«E se a crise em torno dos professores não tiver sido má de todo para a ‘geringonça’? Porventura a hipótese pode ser colocada.
É óbvio que, se a ameaça de demissão se tem concretizado, as condições para PS, BE e PCP se voltarem a entender eram bem menores. Levar a legislatura até ao fim é uma condição necessária para a formação de uma nova ‘geringonça’, mesmo que com contornos distintos da atual. Mas pode bem não ser suficiente.
Recuemos três anos e meio. Quando o executivo tomou posse, pairavam dois espetros sobre os partidos que apoiam a solução parlamentar: para muitos, o PS estava a esquerdizar-se de forma irreversível, a alienar o centro e a deixar-se capturar pelo radicalismo dos seus parceiros; para outros tantos, era o PCP e o BE que iam perder a identidade programática, acabariam no bolso do PS e, quando fosse altura de votar, os portugueses poucos incentivos teriam para dar-lhes o seu voto.
Hoje sabemos que nenhum dos dois cenários se concretizou. PS, BE e PCP preservaram, no essencial, a sua identidade programática. A crise em torno dos professores também pode ser lida à luz desta tendência. Afinal, a dramatização ajudou a cimentar a clivagem e acentuou a diferenciação entre partidos. Claro está que com riscos associados. Desde logo, ao ameaçar o equilíbrio entre demarcação e capacidade de preservar o diálogo.

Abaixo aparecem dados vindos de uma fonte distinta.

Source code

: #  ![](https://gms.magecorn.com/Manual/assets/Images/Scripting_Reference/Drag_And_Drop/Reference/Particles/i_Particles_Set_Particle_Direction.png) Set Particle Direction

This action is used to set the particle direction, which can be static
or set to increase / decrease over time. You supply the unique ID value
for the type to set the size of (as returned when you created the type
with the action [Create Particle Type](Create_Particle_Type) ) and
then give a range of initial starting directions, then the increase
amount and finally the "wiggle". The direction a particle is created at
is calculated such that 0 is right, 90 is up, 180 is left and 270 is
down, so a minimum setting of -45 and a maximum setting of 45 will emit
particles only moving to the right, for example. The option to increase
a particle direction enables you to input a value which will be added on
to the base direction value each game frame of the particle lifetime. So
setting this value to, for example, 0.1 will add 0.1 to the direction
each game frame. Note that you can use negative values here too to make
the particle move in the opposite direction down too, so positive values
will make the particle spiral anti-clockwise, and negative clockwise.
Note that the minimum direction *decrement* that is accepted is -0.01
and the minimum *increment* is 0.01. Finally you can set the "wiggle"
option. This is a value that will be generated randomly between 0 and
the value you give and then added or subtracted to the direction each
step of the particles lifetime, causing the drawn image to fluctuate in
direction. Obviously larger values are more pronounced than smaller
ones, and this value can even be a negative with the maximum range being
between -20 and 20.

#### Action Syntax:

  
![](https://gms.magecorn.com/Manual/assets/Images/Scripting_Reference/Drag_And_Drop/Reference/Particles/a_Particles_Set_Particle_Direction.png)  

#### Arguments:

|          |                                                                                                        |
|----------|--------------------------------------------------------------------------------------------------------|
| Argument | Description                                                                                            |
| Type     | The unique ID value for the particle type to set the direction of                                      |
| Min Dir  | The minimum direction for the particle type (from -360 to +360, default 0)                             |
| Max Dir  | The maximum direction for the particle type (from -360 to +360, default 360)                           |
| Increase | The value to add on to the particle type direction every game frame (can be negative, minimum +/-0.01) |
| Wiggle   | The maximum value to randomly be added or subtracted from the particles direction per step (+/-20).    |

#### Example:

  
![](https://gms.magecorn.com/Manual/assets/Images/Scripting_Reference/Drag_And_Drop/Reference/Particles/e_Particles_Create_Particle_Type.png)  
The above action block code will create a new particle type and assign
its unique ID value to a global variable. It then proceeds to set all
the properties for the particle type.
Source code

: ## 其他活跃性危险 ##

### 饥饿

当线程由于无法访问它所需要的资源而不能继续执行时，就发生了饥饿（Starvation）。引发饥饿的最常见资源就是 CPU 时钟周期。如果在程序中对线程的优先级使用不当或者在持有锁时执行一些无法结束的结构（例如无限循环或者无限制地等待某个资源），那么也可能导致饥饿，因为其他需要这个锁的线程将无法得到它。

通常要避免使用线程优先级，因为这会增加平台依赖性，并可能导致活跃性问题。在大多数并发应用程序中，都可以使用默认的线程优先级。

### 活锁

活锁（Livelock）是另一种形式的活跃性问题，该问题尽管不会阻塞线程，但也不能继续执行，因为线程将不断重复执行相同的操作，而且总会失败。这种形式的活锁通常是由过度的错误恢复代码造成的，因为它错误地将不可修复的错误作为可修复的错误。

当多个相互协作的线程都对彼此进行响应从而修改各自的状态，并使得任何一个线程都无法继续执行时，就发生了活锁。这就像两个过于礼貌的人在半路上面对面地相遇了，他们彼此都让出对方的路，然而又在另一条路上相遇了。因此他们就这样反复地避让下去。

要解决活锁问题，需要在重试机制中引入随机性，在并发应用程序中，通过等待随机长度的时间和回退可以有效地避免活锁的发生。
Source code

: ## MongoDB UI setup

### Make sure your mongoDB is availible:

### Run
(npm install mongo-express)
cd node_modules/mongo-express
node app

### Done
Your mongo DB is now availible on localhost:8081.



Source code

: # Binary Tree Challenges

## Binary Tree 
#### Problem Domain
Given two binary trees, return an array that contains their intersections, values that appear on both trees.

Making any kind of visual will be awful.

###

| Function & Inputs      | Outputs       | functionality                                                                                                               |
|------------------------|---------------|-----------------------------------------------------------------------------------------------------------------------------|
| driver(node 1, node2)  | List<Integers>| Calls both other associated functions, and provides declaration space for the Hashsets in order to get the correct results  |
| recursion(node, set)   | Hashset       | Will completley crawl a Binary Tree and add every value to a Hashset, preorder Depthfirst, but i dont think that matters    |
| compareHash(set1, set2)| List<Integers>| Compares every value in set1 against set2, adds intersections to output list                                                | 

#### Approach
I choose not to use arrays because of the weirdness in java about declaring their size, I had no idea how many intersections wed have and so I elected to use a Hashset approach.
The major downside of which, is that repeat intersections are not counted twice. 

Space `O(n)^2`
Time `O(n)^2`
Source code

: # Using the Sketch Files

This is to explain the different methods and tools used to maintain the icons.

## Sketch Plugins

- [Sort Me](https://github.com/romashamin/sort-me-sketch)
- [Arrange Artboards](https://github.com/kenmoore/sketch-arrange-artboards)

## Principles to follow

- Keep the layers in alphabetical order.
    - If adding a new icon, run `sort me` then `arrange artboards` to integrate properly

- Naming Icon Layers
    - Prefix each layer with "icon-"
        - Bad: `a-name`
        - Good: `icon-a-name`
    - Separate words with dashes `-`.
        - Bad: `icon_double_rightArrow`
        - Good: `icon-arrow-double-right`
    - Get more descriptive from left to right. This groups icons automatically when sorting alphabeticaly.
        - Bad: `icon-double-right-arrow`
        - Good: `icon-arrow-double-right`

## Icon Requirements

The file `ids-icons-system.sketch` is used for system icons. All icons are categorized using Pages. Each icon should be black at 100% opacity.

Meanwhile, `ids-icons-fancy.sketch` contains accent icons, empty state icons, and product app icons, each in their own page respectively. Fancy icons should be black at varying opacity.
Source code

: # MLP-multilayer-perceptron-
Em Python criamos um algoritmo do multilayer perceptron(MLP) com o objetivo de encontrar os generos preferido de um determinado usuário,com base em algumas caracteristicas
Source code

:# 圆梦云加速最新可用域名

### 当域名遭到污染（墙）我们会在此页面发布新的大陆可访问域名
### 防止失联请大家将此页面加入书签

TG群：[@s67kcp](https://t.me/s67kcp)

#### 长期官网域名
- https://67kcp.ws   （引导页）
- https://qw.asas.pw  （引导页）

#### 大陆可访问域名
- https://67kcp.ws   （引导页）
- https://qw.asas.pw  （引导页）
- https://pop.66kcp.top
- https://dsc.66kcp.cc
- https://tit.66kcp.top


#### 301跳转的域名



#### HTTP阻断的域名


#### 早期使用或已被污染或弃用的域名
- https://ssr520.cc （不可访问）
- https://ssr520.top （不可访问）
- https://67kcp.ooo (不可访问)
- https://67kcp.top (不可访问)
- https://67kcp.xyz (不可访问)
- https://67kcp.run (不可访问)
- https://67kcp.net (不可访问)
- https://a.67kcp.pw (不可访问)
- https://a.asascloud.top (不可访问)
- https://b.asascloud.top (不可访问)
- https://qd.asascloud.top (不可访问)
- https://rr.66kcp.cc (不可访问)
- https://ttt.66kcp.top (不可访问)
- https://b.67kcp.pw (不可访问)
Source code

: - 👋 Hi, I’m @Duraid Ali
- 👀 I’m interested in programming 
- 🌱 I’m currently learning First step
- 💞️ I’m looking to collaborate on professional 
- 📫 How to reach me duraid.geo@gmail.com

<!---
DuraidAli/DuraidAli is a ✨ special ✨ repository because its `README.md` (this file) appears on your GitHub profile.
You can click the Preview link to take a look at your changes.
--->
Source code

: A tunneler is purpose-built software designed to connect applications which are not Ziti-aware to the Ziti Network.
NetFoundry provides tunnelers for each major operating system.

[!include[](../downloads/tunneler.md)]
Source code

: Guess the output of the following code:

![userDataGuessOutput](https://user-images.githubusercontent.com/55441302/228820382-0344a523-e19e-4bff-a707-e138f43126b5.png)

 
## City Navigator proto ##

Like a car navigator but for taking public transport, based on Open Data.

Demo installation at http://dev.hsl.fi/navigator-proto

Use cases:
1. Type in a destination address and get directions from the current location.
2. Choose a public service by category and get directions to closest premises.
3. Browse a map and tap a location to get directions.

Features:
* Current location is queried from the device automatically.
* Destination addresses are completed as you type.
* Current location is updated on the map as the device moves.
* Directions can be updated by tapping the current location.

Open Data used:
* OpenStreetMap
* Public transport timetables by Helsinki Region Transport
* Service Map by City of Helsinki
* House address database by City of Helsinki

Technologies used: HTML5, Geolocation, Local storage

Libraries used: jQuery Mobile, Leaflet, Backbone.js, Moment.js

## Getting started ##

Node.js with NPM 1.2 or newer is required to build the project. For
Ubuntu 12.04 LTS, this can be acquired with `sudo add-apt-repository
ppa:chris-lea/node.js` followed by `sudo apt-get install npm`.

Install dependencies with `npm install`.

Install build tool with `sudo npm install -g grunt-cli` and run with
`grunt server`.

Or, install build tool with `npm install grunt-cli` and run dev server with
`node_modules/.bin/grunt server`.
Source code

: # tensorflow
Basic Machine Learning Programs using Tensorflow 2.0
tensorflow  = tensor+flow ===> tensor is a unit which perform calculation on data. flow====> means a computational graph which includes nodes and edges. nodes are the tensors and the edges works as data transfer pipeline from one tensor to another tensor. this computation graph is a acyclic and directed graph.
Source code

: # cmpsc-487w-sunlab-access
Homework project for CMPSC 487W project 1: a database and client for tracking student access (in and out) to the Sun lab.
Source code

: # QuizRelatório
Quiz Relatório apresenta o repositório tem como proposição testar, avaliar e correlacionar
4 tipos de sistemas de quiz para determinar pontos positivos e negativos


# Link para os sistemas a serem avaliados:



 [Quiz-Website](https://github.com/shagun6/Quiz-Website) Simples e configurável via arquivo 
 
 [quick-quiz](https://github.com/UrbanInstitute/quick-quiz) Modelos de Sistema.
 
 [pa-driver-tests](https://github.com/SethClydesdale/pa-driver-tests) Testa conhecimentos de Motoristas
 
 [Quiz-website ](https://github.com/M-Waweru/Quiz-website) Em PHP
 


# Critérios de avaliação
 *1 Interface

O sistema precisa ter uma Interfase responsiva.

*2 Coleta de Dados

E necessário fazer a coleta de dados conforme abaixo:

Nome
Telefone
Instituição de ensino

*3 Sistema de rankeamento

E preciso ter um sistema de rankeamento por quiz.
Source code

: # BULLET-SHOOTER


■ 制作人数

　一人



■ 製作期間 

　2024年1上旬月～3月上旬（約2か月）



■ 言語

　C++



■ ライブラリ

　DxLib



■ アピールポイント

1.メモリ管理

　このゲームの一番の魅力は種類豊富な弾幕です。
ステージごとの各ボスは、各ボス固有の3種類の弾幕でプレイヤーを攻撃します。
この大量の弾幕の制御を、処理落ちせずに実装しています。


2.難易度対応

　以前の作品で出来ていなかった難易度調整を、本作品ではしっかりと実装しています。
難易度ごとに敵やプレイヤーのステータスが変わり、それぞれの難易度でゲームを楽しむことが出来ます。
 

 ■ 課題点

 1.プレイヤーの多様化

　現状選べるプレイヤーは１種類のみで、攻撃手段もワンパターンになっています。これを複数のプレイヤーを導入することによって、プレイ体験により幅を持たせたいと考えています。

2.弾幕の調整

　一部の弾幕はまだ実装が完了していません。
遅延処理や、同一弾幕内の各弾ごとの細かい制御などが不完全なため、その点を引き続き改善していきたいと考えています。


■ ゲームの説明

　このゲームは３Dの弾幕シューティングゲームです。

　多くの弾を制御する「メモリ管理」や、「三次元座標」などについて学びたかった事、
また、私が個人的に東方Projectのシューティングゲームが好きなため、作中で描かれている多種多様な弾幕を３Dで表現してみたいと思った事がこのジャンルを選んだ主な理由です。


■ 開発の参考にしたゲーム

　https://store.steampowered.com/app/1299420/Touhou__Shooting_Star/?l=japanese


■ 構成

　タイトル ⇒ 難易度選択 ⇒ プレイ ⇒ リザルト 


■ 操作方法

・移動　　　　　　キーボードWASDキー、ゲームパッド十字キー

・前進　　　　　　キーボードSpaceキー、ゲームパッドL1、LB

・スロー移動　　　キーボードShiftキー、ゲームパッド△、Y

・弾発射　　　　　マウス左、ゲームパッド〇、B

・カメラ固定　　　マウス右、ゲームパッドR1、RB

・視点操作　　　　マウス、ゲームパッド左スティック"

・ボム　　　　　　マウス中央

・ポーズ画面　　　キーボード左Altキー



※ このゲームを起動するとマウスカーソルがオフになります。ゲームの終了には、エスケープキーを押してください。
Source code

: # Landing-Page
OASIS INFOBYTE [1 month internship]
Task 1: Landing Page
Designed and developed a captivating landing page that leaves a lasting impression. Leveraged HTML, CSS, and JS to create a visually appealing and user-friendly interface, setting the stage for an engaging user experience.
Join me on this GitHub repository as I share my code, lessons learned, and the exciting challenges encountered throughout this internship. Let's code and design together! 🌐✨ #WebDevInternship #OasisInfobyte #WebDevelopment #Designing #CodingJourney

E a abertura para o diálogo é a chave para quem considera que nenhum partido, por si só, alcançará uma maioria absoluta. Aliás, tendo em conta que, tudo indica, a maioria de votos estará nos partidos à esquerda, a governabilidade dependerá, de novo, de um entendimento a três.
O que traz de volta o tema das contas certas. Após o resgate, a má reputação orçamental passou a ser o principal handicap eleitoral dos socialistas. Ao longo desta legislatura, o PS recuperou a credibilidade perdida e, por exemplo, com a crise em torno da carreira dos professores, conseguiu mesmo sugerir que é o único partido responsável orçamentalmente. Não é um ativo irrelevante.
Mas também não é um ativo suficiente para vencer eleições e criar condições de governabilidade. Com a economia a crescer e o emprego em alta, os temas económicos e orçamentais tendem a perder saliência e os eleitores passam a preocupar-se com outros assuntos – por exemplo com a qualidade dos serviços públicos na educação, saúde e proteção social. Mais importante, o rigor passa a ser visto como um instrumento que tem de estar ao serviço de alguma coisa.
Logo, agora que o PS ficou com a bandeira da responsabilidade orçamental e que BE e PCP são vistos como representantes credíveis dos interesses de partes do eleitorado, a obrigação dos três partidos é encontrarem uma plataforma partilhada que diga o que é que pretendem fazer com as contas certas. Se não o fizerem, as condições de governabilidade serão poucas e os eleitores não lhes perdoarão.»